This week as I write the Maths Faculty review, I have been doing some reading by Jo Boaler who writes about growth mindset and mathematics. Her stuff is worth a look which lead me to this week’s reflection.
Transformational leadership is more about moving people forward than praising them for where they are. In other words, if leaders want to transform the workplace, they must stop employing the tactic of transactional compliments such as praising people solely based on singular, isolated actions. A mindset of continuous change requires leaders to exceed praise and utilize specific feedback that celebrates growth over time. This happens when the leader acknowledges not only where someone currently is but how far they’ve come and where they will eventually be one day. Hence, the leader focuses his feedback on growth instead of the job.

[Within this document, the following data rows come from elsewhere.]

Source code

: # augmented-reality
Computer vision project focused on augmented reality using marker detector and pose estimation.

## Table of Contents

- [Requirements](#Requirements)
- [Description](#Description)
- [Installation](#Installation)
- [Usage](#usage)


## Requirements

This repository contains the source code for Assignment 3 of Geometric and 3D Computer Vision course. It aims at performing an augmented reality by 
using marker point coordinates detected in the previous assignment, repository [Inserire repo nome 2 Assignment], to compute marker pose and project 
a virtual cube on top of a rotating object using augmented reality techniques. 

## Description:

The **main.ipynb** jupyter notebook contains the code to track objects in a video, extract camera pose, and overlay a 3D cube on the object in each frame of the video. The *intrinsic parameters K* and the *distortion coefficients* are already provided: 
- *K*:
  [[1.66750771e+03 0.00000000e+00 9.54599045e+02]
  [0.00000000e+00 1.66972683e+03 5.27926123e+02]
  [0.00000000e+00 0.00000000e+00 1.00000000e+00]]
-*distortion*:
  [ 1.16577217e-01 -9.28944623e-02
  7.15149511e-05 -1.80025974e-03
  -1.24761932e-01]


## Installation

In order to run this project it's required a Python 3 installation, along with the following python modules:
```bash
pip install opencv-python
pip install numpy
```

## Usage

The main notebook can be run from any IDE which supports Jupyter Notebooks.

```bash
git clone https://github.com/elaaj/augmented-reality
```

In my role I am working on the following in Term 4.
Growth Feedback
Commenting on a person’s performance over a period of time by showing specific areas of growth helps employees transform their behaviour into more efficient and focused behaviour. Nothing transforms mindsets better than showing people how far they have come in their work. They will focus their efforts on continuing the growth that they are making.
Reflective Questioning
Asking reflective questions gives the employee a chance to evaluate their own performance. This also gives the leader an opportunity to gauge if the employee has a false sense of confidence or expectations that are too high. Reflective questions also help the employee see their own strengths and find ways to fix their own problems. The purpose of reflective questioning is to guide people to rate their work and effectiveness.
Affirmation Connected to Areas of Weakness
Some people do some things really great and other things not so well. Find opportunities to connect strategies within the employee’s strengths to their areas of weakness. For example, “if you had done this weakness in the same way that you did the strength, you could possibly get better results”. This feedback affirms the employee’s strengths while defining how the employee can improve their deficits.
Things to Think About
Another great way to transform people into a mindset of constant transformation is to affirm excellent work by giving them a question that challenges their great work to become even bigger and better. Asking people how they would make changes to their work when they do it again affirms quality while challenging growth. This challenge by affirmation also tells the employee that you have a lot of confidence in their abilities and the growth they are making .
Good, Better, Best
The word good affirms the present. Better is a step up from good, but by comparing yesterday to today, it solidifies the status quo for tomorrow. Best is the only goal of a transformational mindset. If we want every member of staff to be their best, each member must constantly know their performance every day without the leader’s input and strive to improve.
A big challenge for 10 weeks but I can only do my best. What is your challenge this term?